Some time later we had another customer interested in using it and having us add some features to it (e.g. some device drivers and a persistence layer utilizing https://docs.rs/tickv/latest/tickv/). It was becoming a massive pain in the neck to work out source code sharing agreements with them, so we decided to just open source it.
There are quite a number of things that we would do differently if we had to build it again, and at some point will likely do that work to revise it. The biggest one of those is root task synthesis. The other is to build and bring in facilities for running tasks that are compiled to WASM.
Somewhat humorously, the fact that doing system & integration testing was irritatingly challenging with a combination of FerrOS (which locks down as much as possible at runtime), and black-box binaries that couldn't be changed, played a role in us leaning pretty hard into using trace-based testing & verification techniques for our distributed systems & robotics testing products.
Because of the availability of the source code under a permissive licence that UNIX has been distributed under for a long time. Other operating systems source code still remains unavailable, sometimes decades after the hardware they used to run on had disappeared.

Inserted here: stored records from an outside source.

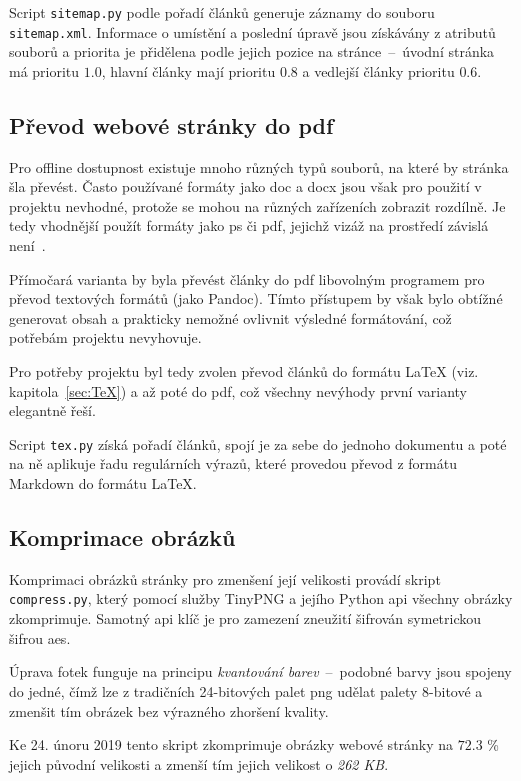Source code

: \documentclass[a4paper, 12pt]{article}
\begin{document}
  Script \texttt{sitemap.py} podle pořadí článků generuje záznamy do souboru \texttt{sitemap.xml}. Informace o umístění a poslední úpravě jsou získávány z atributů souborů a priorita je přidělena podle jejich pozice na stránce~--~úvodní stránka má prioritu $1.0$, hlavní články mají prioritu $0.8$ a vedlejší články prioritu $0.6$.


  \subsection{Převod webové stránky do \acrshort{pdf}} \label{sec:Převod webové stránky do PDF}
  Pro offline dostupnost existuje mnoho různých typů souborů, na které by stránka šla převést. Často používané formáty jako \gls{doc} a \gls{docx} jsou však pro použití v projektu nevhodné, protože se mohou na různých zařízeních zobrazit rozdílně. Je tedy vhodnější použít formáty jako \gls{ps} či \gls{pdf}, jejichž vizáž na prostředí závislá není~\cite{history-of-pdf}.

  Přímočará varianta by byla převést články do \gls{pdf} libovolným programem pro převod textových formátů (jako Pandoc). Tímto přístupem by však bylo obtížné generovat obsah a prakticky nemožné ovlivnit výsledné formátování, což potřebám projektu nevyhovuje.

  Pro potřeby projektu byl tedy zvolen převod článků do formátu \LaTeX{} (viz. kapitola~\ref{sec:TeX}) a až poté do \gls{pdf}, což všechny nevýhody první varianty elegantně řeší.

  Script \texttt{tex.py} získá pořadí článků, spojí je za sebe do jednoho dokumentu a poté na ně aplikuje řadu regulárních výrazů, které provedou převod z formátu Markdown do formátu \LaTeX.


  \subsection{Komprimace obrázků}
  Komprimaci obrázků stránky pro zmenšení její velikosti provádí skript \texttt{compress.py}, který pomocí služby TinyPNG a jejího Python \gls{api} všechny obrázky zkomprimuje. Samotný \gls{api} klíč je pro zamezení zneužití šifrován symetrickou šifrou \gls{aes}.

  Úprava fotek funguje na principu \emph{kvantování barev}~--~podobné barvy jsou spojeny do jedné, čímž lze z tradičních 24-bitových palet \gls{png} udělat palety 8-bitové a zmenšit tím obrázek bez výrazného zhoršení kvality.

  Ke 24. únoru 2019 tento skript zkomprimuje obrázky webové stránky na $72.3$ \% jejich původní velikosti a zmenší tím jejich velikost o \emph{262 KB}.
\end{document}
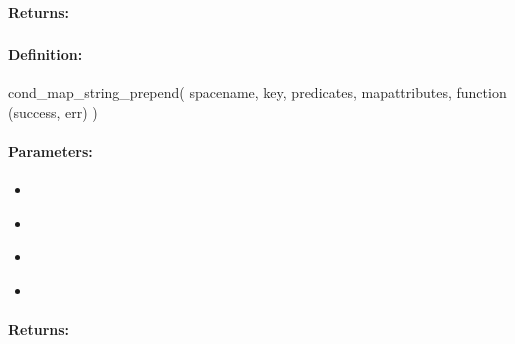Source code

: \paragraph{Returns:}


\pagebreak
\subsubsection{}
\label{api:nodejs:cond_map_string_prepend}


\paragraph{Definition:}
\begin{javascriptcode}
cond_map_string_prepend(
        spacename, key, predicates, mapattributes, function (success, err) {})
\end{javascriptcode}
\paragraph{Parameters:}
\begin{itemize}[noitemsep]
\item {}\\

\item {}\\

\item {}\\

\item {}\\

\end{itemize}

\paragraph{Returns:}


\pagebreak
\subsubsection{}
\label{api:nodejs:group_map_string_prepend}



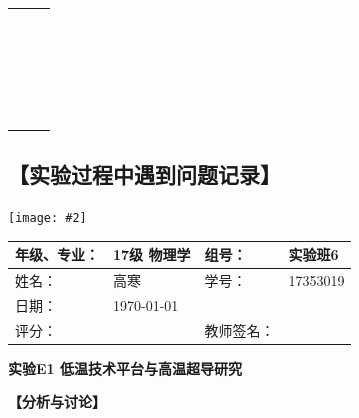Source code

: \documentclass[11pt,a4paper]{ctexart}
\newcommand{\ExpeName}{实验E1 低温技术平台与高温超导研究}
\newcommand{\cpic}[2]{
\begin{center}
\texttt{[image: \#2]}
\end{center}
}
\begin{document}
\begin{enumerate}
\begin{table}[H]
\begin{tabular}{|p{32mm}|p{32mm}|p{32mm}|}
  &  &\\ \hline
  &  &\\ \hline
  &  &\\ \hline
  &  &\\ \hline
  &  &\\ \hline
  &  &\\ \hline
  &  &\\ \hline
  &  &\\ \hline
  &  &\\ \hline
  &  &\\ \hline
    & &\\ \hline
  & &\\ \hline
   & &\\ \hline
     &  &\\ \hline
  &  &\\ \hline
  &  &\\ \hline
  &  &\\ \hline
  &  &\\ \hline
  &  &\\ \hline
  &  &\\ \hline
  &  &\\ \hline
    & &\\ \hline
  & &\\ \hline
   & &\\ \hline
  \end{tabular}
  \end{table}
 \end{enumerate}


\subsection{【实验过程中遇到问题记录】}\par
\cpic{0.81}{none}
%


\newpage%
\begin{table}[H]
\centering
\begin{tabular}{|p{32mm}|p{32mm}|p{32mm}|p{32mm}|}
\hline
年级、专业： & 17级 物理学 & 组号： & 实验班6 \\ \hline
姓名： & 高寒 & 学号： & 17353019 \\ \hline
日期： & \today &  &  \\ \hline
评分： &  & 教师签名： &  \\ \hline
\end{tabular}
\end{table}
\begin{center}
\LARGE\textbf{{\ExpeName}}
\end{center}
\textbf{【分析与讨论】}\\

\newpage


\end{document}
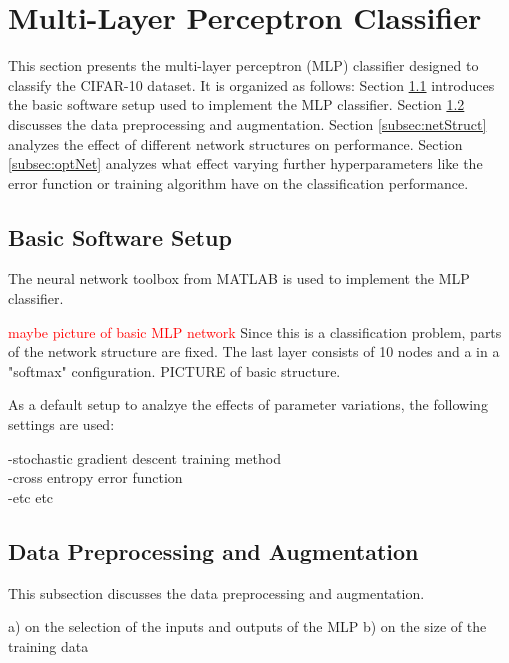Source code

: \section{Multi-Layer Perceptron Classifier}
	    \pagestyle{mario}

This section presents the multi-layer perceptron (MLP) classifier designed to classify the CIFAR-10 dataset. It is organized as follows: Section \ref{subsec:setup} introduces the basic software setup used to implement the MLP classifier. Section \ref{subsec:preProp} discusses the data preprocessing and augmentation. Section \ref{subsec:netStruct} analyzes the effect of different network structures on performance. Section \ref{subsec:optNet} analyzes what effect varying further hyperparameters like the error function or training algorithm have on the classification performance.

\subsection{Basic Software Setup}\label{subsec:setup}

The neural network toolbox from MATLAB is used to implement the MLP classifier.

\textcolor{red}{maybe picture of basic MLP network}
Since this is a classification problem, parts of the network structure are fixed. The last layer consists of 10 nodes and a in a "softmax" configuration. PICTURE of basic structure.

As a default setup to analzye the effects of parameter variations, the following settings are used:

-stochastic gradient descent training method\\
-cross entropy error function\\
-etc etc\\

\subsection{Data Preprocessing and Augmentation}\label{subsec:preProp}
This subsection discusses the data preprocessing and augmentation.

a) on the selection of the inputs and outputs of the MLP
b) on the size of the training data

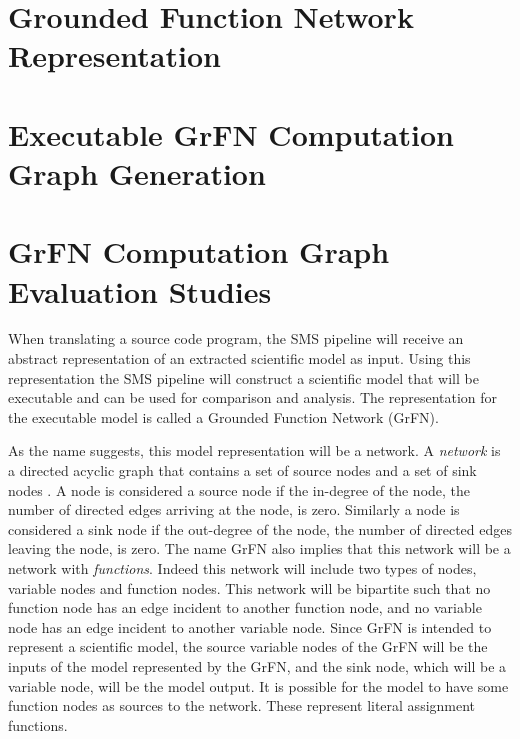 \section{Grounded Function Network Representation\label{sec:grfn_rep}}

\section{Executable GrFN Computation Graph Generation\label{sec:grfn_cg_gen}}


\section{GrFN Computation Graph Evaluation Studies\label{sec:grfn_eval}}


When translating a source code program, the SMS pipeline will receive an abstract representation of an extracted scientific model as input.
Using this representation the SMS pipeline will construct a scientific model that will be executable and can be used for comparison and analysis.
The representation for the executable model is called a Grounded Function Network (GrFN).

As the name suggests, this model representation will be a network.
A \emph{network} is a directed acyclic graph that contains a set of source nodes and a set of sink nodes \citep{bondy1976graph}.
A node is considered a source node if the in-degree of the node, the number of directed edges arriving at the node, is zero.
Similarly a node is considered a sink node if the out-degree of the node, the number of directed edges leaving the node, is zero.
The name GrFN also implies that this network will be a network with \emph{functions}.
Indeed this network will include two types of nodes, variable nodes and function nodes.
This network will be bipartite such that no function node has an edge incident to another function node, and no variable node has an edge incident to another variable node.
Since GrFN is intended to represent a scientific model, the source variable nodes of the GrFN will be the inputs of the model represented by the GrFN, and the sink node, which will be a variable node, will be the model output.
It is possible for the model to have some function nodes as sources to the network.
These represent literal assignment functions.

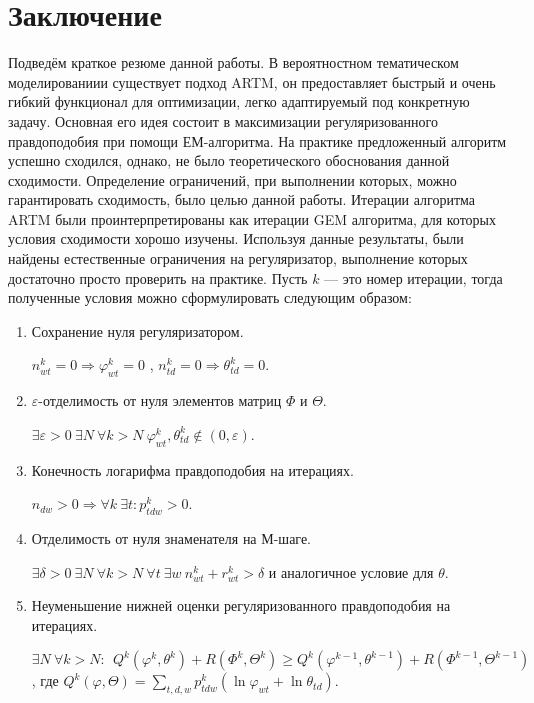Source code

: \documentclass[12pt]{article}
\renewcommand{\geq}{\geqslant}
\renewcommand{\phi}{\varphi}
\begin{document}
\section{Заключение}
	Подведём краткое резюме данной работы. В вероятностном тематическом моделированиии существует подход ARTM, он предоставляет быстрый и очень гибкий функционал для оптимизации, легко адаптируемый под конкретную задачу. Основная его идея состоит в максимизации регуляризованного правдоподобия при помощи ЕМ-алгоритма. На практике предложенный алгоритм успешно сходился, однако, не было теоретического обоснования данной сходимости. Определение ограничений, при выполнении которых, можно гарантировать сходимость, было целью данной работы. Итерации алгоритма ARTM были проинтерпретированы как итерации GEM алгоритма, для которых условия сходимости хорошо изучены. Используя данные результаты, были найдены естественные ограничения на регуляризатор, выполнение которых достаточно просто проверить на практике. Пусть $k$ --- это номер итерации, тогда полученные условия можно сформулировать следующим образом:
\begin{enumerate}
\item Сохранение нуля регуляризатором.
\smallskip

$ n^k_{wt} = 0 \Rightarrow \phi^k_{wt} = 0$ , $n^k_{td} = 0 \Rightarrow \theta^k_{td} = 0$.
\item $\varepsilon$-отделимость от нуля элементов матриц $\Phi$ и $\Theta$.
\smallskip

$\exists \varepsilon>0\ \exists N\ \forall k > N\ \phi^k_{wt}, \theta^k_{td} \notin (0, \varepsilon)$. 
\item  Конечность логарифма правдоподобия на итерациях.
\smallskip

$ n_{dw}>0 \Rightarrow \forall k\ \exists t\colon p^k_{tdw} > 0$.
\item Отделимость от нуля знаменателя на М-шаге.
\smallskip

$\exists \delta >0\ \exists N\ \forall k > N \ \forall t\ \exists w\  n^k_{wt} + r^k_{wt} > \delta$ и аналогичное условие для $\theta$. 
\item Неуменьшение нижней оценки регуляризованного правдоподобия на итерациях.
\smallskip

$\exists N\ \forall k > N\colon\ \ Q^k (\phi^k, \theta^k)+ R(\Phi^k, \Theta^k) \geq Q^k(\phi^{k-1}, \theta^{k-1}) + R(\Phi^{k-1}, \Theta^{k-1})$, где $Q^k(\phi, \Theta) = \sum\limits_{t,d,w} p^k_{tdw} (\ln \phi_{wt} + \ln \theta_{td})$.
\end{enumerate}
\end{document}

The second reason is the simplicity of abstractions and the ease of their implementation. In the original DEC documentation on RSX-11M (the predecessor of VAX VMS), for example, there is a whole chapter describing how to create and fill in a file descriptor block (a complex record data structure) required just to open a file where the user has to decide beforehand where to locate the file, whether they want to access the data [blocks] randomly or sequentially, whether the file is being opened merely for updating the data but not extending the file size or for updating the data and extending the file, whether allow or not other processes to access the same file whilst it is open, the number of in-memory buffers for the kernel to allocate for file access etc etc. Many complex decisions have to be made before a file can be opened. In UNIX, on the other hand, it is a mere «int fd = open ("myfile", O_RDONLY);», the end.
Granted, not every OS has had such complexities (the opposite is also true, tho). Yet, the simplified (one can argue that it has been oversimplified) UNIX abstractions have been influential for a reason.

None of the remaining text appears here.